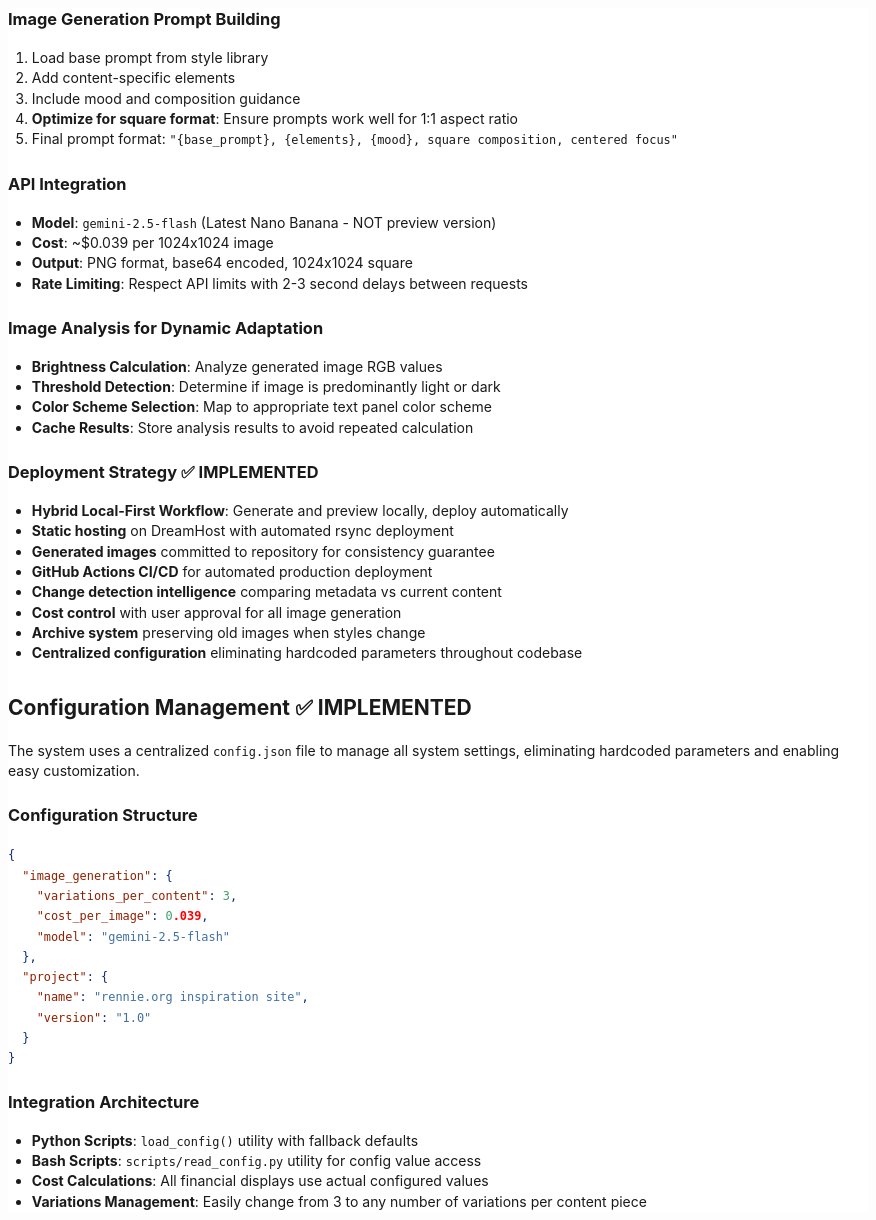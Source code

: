### Image Generation Prompt Building
1. Load base prompt from style library
2. Add content-specific elements  
3. Include mood and composition guidance
4. **Optimize for square format**: Ensure prompts work well for 1:1 aspect ratio
5. Final prompt format: `"{base_prompt}, {elements}, {mood}, square composition, centered focus"`

### API Integration
- **Model**: `gemini-2.5-flash` (Latest Nano Banana - NOT preview version)
- **Cost**: ~$0.039 per 1024x1024 image
- **Output**: PNG format, base64 encoded, 1024x1024 square
- **Rate Limiting**: Respect API limits with 2-3 second delays between requests

### Image Analysis for Dynamic Adaptation
- **Brightness Calculation**: Analyze generated image RGB values
- **Threshold Detection**: Determine if image is predominantly light or dark
- **Color Scheme Selection**: Map to appropriate text panel color scheme
- **Cache Results**: Store analysis results to avoid repeated calculation

### Deployment Strategy ✅ IMPLEMENTED
- **Hybrid Local-First Workflow**: Generate and preview locally, deploy automatically
- **Static hosting** on DreamHost with automated rsync deployment
- **Generated images** committed to repository for consistency guarantee
- **GitHub Actions CI/CD** for automated production deployment
- **Change detection intelligence** comparing metadata vs current content
- **Cost control** with user approval for all image generation
- **Archive system** preserving old images when styles change
- **Centralized configuration** eliminating hardcoded parameters throughout codebase

## Configuration Management ✅ IMPLEMENTED

The system uses a centralized `config.json` file to manage all system settings, eliminating hardcoded parameters and enabling easy customization.

### Configuration Structure
```json
{
  "image_generation": {
    "variations_per_content": 3,
    "cost_per_image": 0.039,
    "model": "gemini-2.5-flash"
  },
  "project": {
    "name": "rennie.org inspiration site",
    "version": "1.0"
  }
}
```

### Integration Architecture
- **Python Scripts**: `load_config()` utility with fallback defaults
- **Bash Scripts**: `scripts/read_config.py` utility for config value access
- **Cost Calculations**: All financial displays use actual configured values
- **Variations Management**: Easily change from 3 to any number of variations per content piece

Task to complete: Each line of the records above that contains the word "composition" should be counted; give the resulting number without further words.

Solution to the exercise: 2